/---

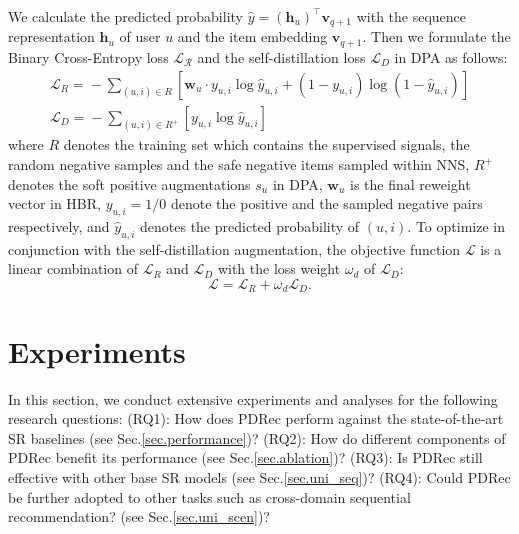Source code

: \documentclass[letterpaper]{article} %
\begin{document}
We calculate the predicted probability $\hat{y}\!=\!(\bm{h}_u)^\top \bm{v}_{q+1}$ with the sequence representation $\bm{h}_u$ of user $u$ and the item embedding $\bm{v}_{q+1}$. Then we formulate the Binary Cross-Entropy loss $\mathcal{L_{R}}$ and the self-distillation loss $\mathcal{L}_{D}$ in DPA as follows:
\begin{gather}
    \mathcal{L}_{R}\!=\!-\!\sum_{(u,i)\in \!R}\!\left[\bm{w}_u\!\cdot\!y_{u,i}\!\log \hat{y}_{u,i}\!+\!\left(1\!-\!y_{u,i}\right)\!\log\!\left(\!1\!-\!\hat{y}_{u,i}\!\right)\!\right]\\
    \mathcal{L}_{D}\!=\!-\!\sum_{(u,i) \in R^{+}} \left[y_{u,i}\!\log\!\hat{y}_{u, i}\right]
    \label{eq.L_CTR}
\end{gather}
where $R$ denotes the training set which contains the supervised signals, the random negative samples and the safe negative items sampled within NNS, $R^{+}$ denotes the soft positive augmentations $\!s_{u}\!$ in DPA, $\!\bm{w}_u\!$ is the final reweight vector in HBR, $y_{u,i}\!=\!1\slash0$ denote the positive and the sampled negative pairs respectively, and $\!\hat{y}_{u,i}\!$ denotes the predicted probability of $\!(u,i)$. To optimize in conjunction with the self-distillation augmentation, the objective function $\mathcal{L}$ is a linear combination of $\mathcal{L}_{R}$ and $\mathcal{L}_{D}$ with the loss weight $\omega_d$ of $\mathcal{L}_{D}$:
\begin{equation}
    \mathcal{L} = \mathcal{L}_{R} + \omega_d \mathcal{L}_{D}.
\end{equation}


% 
\section{Experiments}
In this section, we conduct extensive experiments and analyses for the following research questions: 
(RQ1): How does PDRec perform against the state-of-the-art SR baselines (see Sec.\ref{sec.performance})? 
(RQ2): How do different components of PDRec benefit its performance (see Sec.\ref{sec.ablation})?
(RQ3): Is PDRec still effective with other base SR models (see Sec.\ref{sec.uni_seq})?
(RQ4): Could PDRec be further adopted to other tasks such as cross-domain sequential recommendation? (see Sec.\ref{sec.uni_scen})?
\end{document}
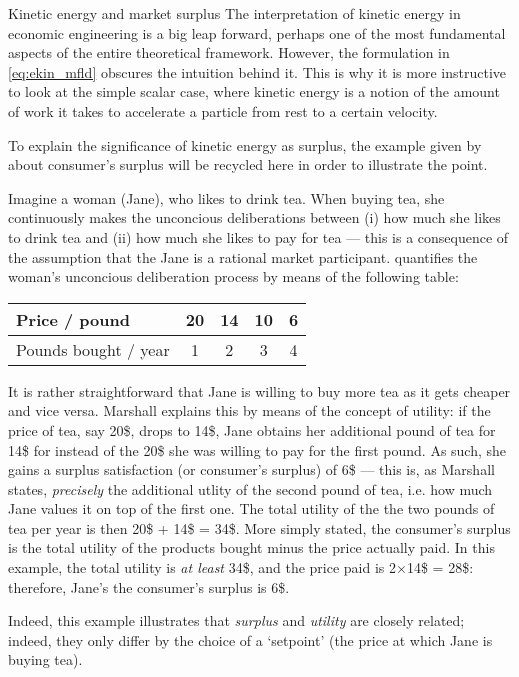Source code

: \begin{econ}{Kinetic energy and market surplus}
    The interpretation of kinetic energy in economic engineering is a big leap forward, perhaps one of the most fundamental aspects of the entire theoretical framework. However, the formulation in \cref{eq:ekin_mfld} obscures the intuition behind it. This is why it is more instructive to look at the simple scalar case, where kinetic energy is a notion of the amount of work it takes to accelerate a particle from rest to a certain velocity.

    To explain the significance of kinetic energy as surplus, the example given by \citet[chap.~6]{Marshall1920} about consumer's surplus will be recycled here in order to illustrate the point.

    Imagine a woman (Jane), who likes to drink tea. When buying tea, she continuously makes the unconcious deliberations between (i) how much she likes to drink tea and (ii) how much she likes to pay for tea --- this is a consequence of the assumption that the Jane is a rational market participant. \citeauthor{Marshall1920} quantifies the woman's unconcious deliberation process by means of the following table:
    \begin{center}
        \begin{tabular}{lcccc}
            Price / pound & 20 & 14 & 10 & 6 \\
            \midrule
            Pounds bought / year & 1 & 2 & 3 & 4 \\
        \end{tabular}
    \end{center}
    It is rather straightforward that Jane is willing to buy more tea as it gets cheaper and vice versa. Marshall explains this by means of the concept of utility: if the price of tea, say 20\$, drops to 14\$, Jane obtains her additional pound of tea for 14\$ for instead of the 20\$ she was willing to pay for the first pound. As such, she gains a surplus satisfaction (or consumer's surplus) of 6\$ --- this is, as Marshall states, \emph{precisely} the additional utlity of the second pound of tea, i.e. how much Jane values it on top of the first one. The total utility of the the two pounds of tea per year is then 20\$ +  14\$ = 34\$. More simply stated, the consumer's surplus is the total utility of the products bought minus the price actually paid. In this example, the total utility is \emph{at least} 34\$, and the price paid is 2$\times$14\$ = 28\$: therefore, Jane's the consumer's surplus is 6\$. 
    \begin{center}
        
    \end{center}
    Indeed, this example illustrates that \emph{surplus} and \emph{utility} are closely related; indeed, they only differ by the choice of a `setpoint' (the price at which Jane is buying tea). 


\end{econ}
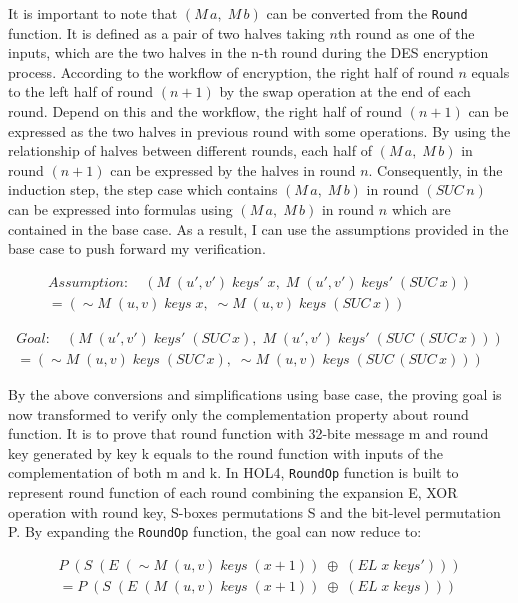 \documentclass{article}
\begin{document}
It is important to note that $(M \,a,\;M \,b)$ can be converted from the \verb|Round| function. It is defined as a pair of two
halves taking $n$th round as one of the inputs,
which are the two halves in the n-th round during the DES encryption process. According to the workflow of encryption, the right
half of round $n$ equals to the left half of round $(n+1)$ by the swap operation at the end of each round. Depend on this and the workflow,
the right half of round $(n+1)$ can be expressed as the two halves in previous round with some operations.
By using the relationship of halves between different rounds,
each half of $(M \,a,\;M \,b)$ in round $(n+1)$ can be expressed by the halves in round $n$. Consequently, in the induction step,
the step case which contains $(M \,a,\;M \,b)$ in round $(SUC \,n)$ can be expressed into formulas using $(M \,a,\;M \,b)$ in round
$n$ which are contained in the base case. As a result, I can use the assumptions provided in the base case to push forward my
verification.

\begin{multline*}
Assumption: \quad (M \; (u', v') \; keys' \; x, \; M \; (u', v') \; keys' \; (SUC \, x)) \\
= (\sim M \; (u, v) \; keys \; x, \; \sim M \; (u, v) \; keys \; (SUC \, x))
\end{multline*}

\begin{multline*}
Goal: \quad (M \; (u', v') \; keys' \; (SUC \,x), \; M \; (u', v') \; keys' \; (SUC \,(SUC \, x))) \\
= (\sim M \; (u, v) \; keys \; (SUC \,x), \; \sim M \; (u, v) \; keys \; (SUC \,(SUC \, x)))
\end{multline*}

By the above conversions and simplifications using base case, the proving goal is now transformed to verify only the
complementation property about round function. It is to prove that round function with 32-bite message m and round
key generated by key k equals to the round function with inputs of
the complementation of both m and k. In HOL4, \verb|RoundOp| function is built to represent round function of each round
combining the expansion E, XOR operation with round key, S-boxes permutations S and the bit-level permutation P. By expanding
the \verb|RoundOp| function, the goal can now reduce to:

\begin{multline*}
P \; (S \; (E \;(\sim M \; (u, v) \; keys \; (x+1)) \; \oplus \; (EL \;x \;keys')))\\
= P \; (S \; (E \;(M \; (u, v) \; keys \; (x+1)) \;\oplus \;(EL \;x \;keys)))
\end{multline*}
\end{document}
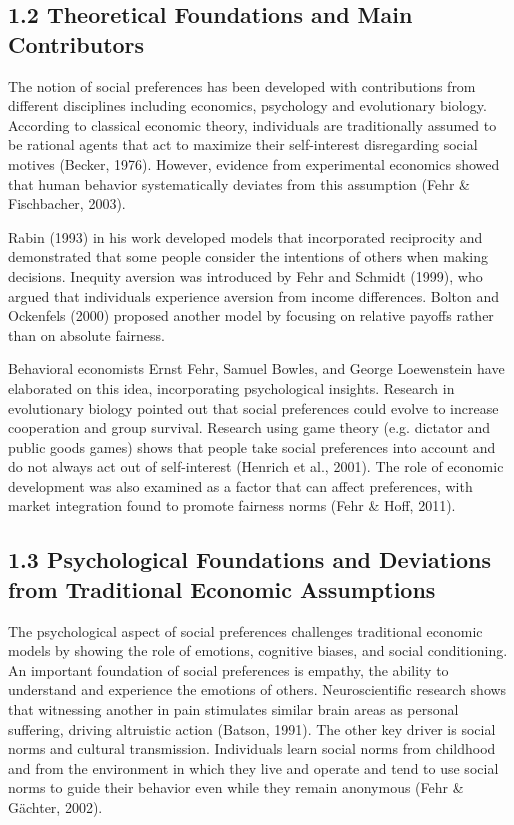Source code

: \documentclass[14pt]{article}
\theoremstyle{remark}
\begin{document}
\subsection{1.2 Theoretical Foundations and Main Contributors}

The notion of social preferences has been developed with contributions from different disciplines including economics, psychology and evolutionary biology. According to classical economic theory, individuals are traditionally assumed to be rational agents that act to maximize their self-interest disregarding social motives (Becker, 1976). However, evidence from experimental economics showed that human behavior systematically deviates from this assumption (Fehr \& Fischbacher, 2003).

Rabin (1993) in his work developed models that incorporated reciprocity and demonstrated that some people consider the intentions of others when making decisions. Inequity aversion was introduced by Fehr and Schmidt (1999), who argued that individuals experience aversion from income differences. Bolton and Ockenfels (2000) proposed another model by focusing on relative payoffs rather than on absolute fairness.

Behavioral economists Ernst Fehr, Samuel Bowles, and George Loewenstein have elaborated on this idea, incorporating psychological insights. Research in evolutionary biology pointed out that social preferences could evolve to increase cooperation and group survival. Research using game theory (e.g. dictator and public goods games) shows that people take social preferences into account and do not always act out of self-interest (Henrich et al., 2001). The role of economic development was also examined as a factor that can affect preferences, with market integration found to promote fairness norms (Fehr \& Hoff, 2011).

\subsection{1.3 Psychological Foundations and Deviations from Traditional Economic Assumptions}

The psychological aspect of social preferences challenges traditional economic models by showing the role of emotions, cognitive biases, and social conditioning. An important foundation of social preferences is empathy, the ability to understand and experience the emotions of others. Neuroscientific research shows that witnessing another in pain stimulates similar brain areas as personal suffering, driving altruistic action (Batson, 1991). The other key driver is social norms and cultural transmission. Individuals learn social norms from childhood and from the environment in which they live and operate and tend to use social norms to guide their behavior even while they remain anonymous (Fehr \& Gächter, 2002).
\end{document}
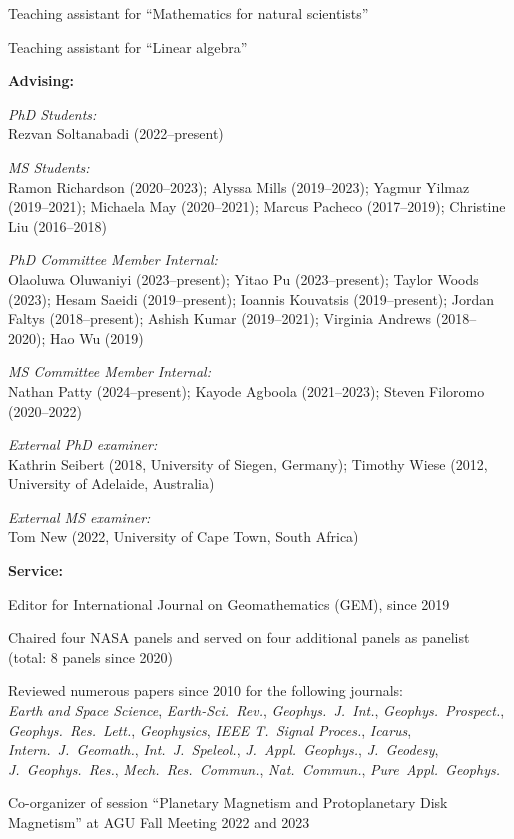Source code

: \documentclass[10pt]{article}
\begin{document}
Teaching assistant for ``Mathematics for natural scientists''

Teaching assistant for ``Linear algebra''


\spc
\textbf{\tsize Advising:}

\spcp
\emph{PhD Students:}\\
Rezvan Soltanabadi (2022--present) 

\spcp
\emph{MS Students:}\\
Ramon Richardson (2020--2023); 
Alyssa Mills (2019--2023);
Yagmur Yilmaz (2019--2021);
Michaela May (2020--2021);
Marcus Pacheco (2017--2019);
Christine Liu (2016--2018) 

\spcp
\emph{PhD Committee Member Internal:}\\
Olaoluwa Oluwaniyi (2023--present);
Yitao Pu (2023--present);
Taylor Woods (2023);
Hesam Saeidi (2019--present);
Ioannis Kouvatsis (2019--present);
Jordan Faltys (2018--present);
Ashish Kumar (2019--2021);
Virginia Andrews (2018--2020);
Hao Wu (2019)

\spcp
\emph{MS Committee Member Internal:}\\
Nathan Patty (2024--present);
Kayode Agboola (2021--2023);
Steven Filoromo (2020--2022) 

\spcp
\emph{External PhD examiner:}\\
Kathrin Seibert (2018, University of Siegen, Germany);
Timothy Wiese (2012, University of Adelaide, Australia)

\spcp
\emph{External MS examiner:}\\
Tom New (2022, University of Cape Town, South Africa)


\spc
\textbf{\tsize Service:}

\spcp
Editor for International Journal on Geomathematics (GEM), since 2019

\spcp
Chaired four NASA panels and served on four
additional panels as panelist (total: 8 panels since 2020)

\spcp
Reviewed numerous papers since 2010 for the following journals:\\
\emph{Earth and Space Science},
\emph{Earth-Sci.~Rev.},
\emph{Geophys.~J.~Int.},
\emph{Geophys.~Prospect.},
\emph{Geophys.~Res.~Lett.},
\emph{Geophysics},
\emph{IEEE T.~Signal Proces.},
\emph{Icarus},
\emph{Intern.~J.~Geomath.},
\emph{Int.~J.~Speleol.},
\emph{J.~Appl.~Geophys.},
\emph{J.~Geodesy},
\emph{J.~Geophys.~Res.},
\emph{Mech.~Res.~Commun.},
\emph{Nat.~Commun.},
\emph{Pure~Appl.~Geophys.}

\spcp
Co-organizer of session ``Planetary Magnetism and Protoplanetary Disk Magnetism'' at AGU Fall Meeting 2022 and 2023
\end{document}
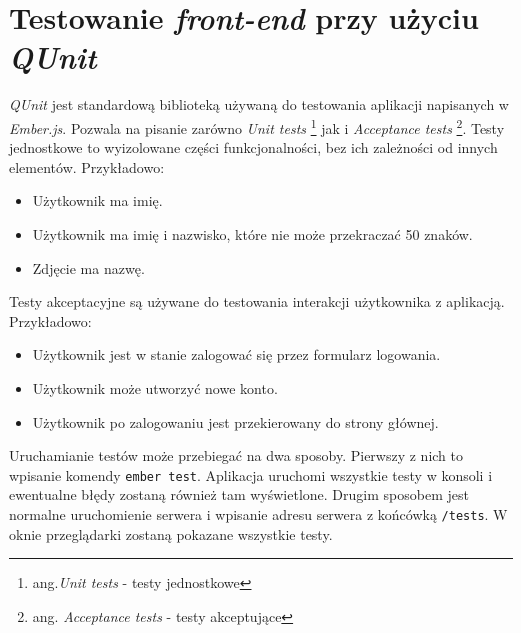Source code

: \documentclass[openright]{xmgr}
\begin{document}
\section{Testowanie \textit{front-end} przy użyciu \textit{QUnit}}
\textit{QUnit} jest standardową biblioteką używaną do testowania aplikacji napisanych w \textit{Ember.js}. Pozwala na pisanie zarówno \textit{Unit tests} \footnote{ang.\textit{Unit tests} - testy jednostkowe} jak i \textit{Acceptance tests} \footnote{ang. \textit{Acceptance tests} - testy akceptujące}.  Testy jednostkowe to wyizolowane części funkcjonalności, bez ich zależności od innych elementów. Przykładowo:
\begin{itemize}
\item Użytkownik ma imię.
\item Użytkownik ma imię i nazwisko, które nie może przekraczać 50 znaków.
\item Zdjęcie ma nazwę.
\end{itemize}
Testy akceptacyjne są używane do testowania interakcji użytkownika z aplikacją. Przykładowo:
\begin{itemize}
\item Użytkownik jest w stanie zalogować się przez formularz logowania.
\item Użytkownik może utworzyć nowe konto.
\item Użytkownik po zalogowaniu jest przekierowany do strony głównej.
\end{itemize}
Uruchamianie testów może przebiegać na dwa sposoby. Pierwszy z nich to wpisanie komendy \verb|ember test|. Aplikacja uruchomi wszystkie testy w konsoli i ewentualne błędy zostaną również tam wyświetlone. Drugim sposobem jest normalne uruchomienie serwera i wpisanie adresu serwera z końcówką \verb|/tests|. W oknie przeglądarki zostaną pokazane wszystkie testy.
\end{document}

\---

**TASK DIRECTIONS**: Show every line in the listing above that carries the word "into".

**TASK SOLUTION**:
the step case which contains $(M \,a,\;M \,b)$ in round $(SUC \,n)$ can be expressed into formulas using $(M \,a,\;M \,b)$ in round
Behavioral economists Ernst Fehr, Samuel Bowles, and George Loewenstein have elaborated on this idea, incorporating psychological insights. Research in evolutionary biology pointed out that social preferences could evolve to increase cooperation and group survival. Research using game theory (e.g. dictator and public goods games) shows that people take social preferences into account and do not always act out of self-interest (Henrich et al., 2001). The role of economic development was also examined as a factor that can affect preferences, with market integration found to promote fairness norms (Fehr \& Hoff, 2011).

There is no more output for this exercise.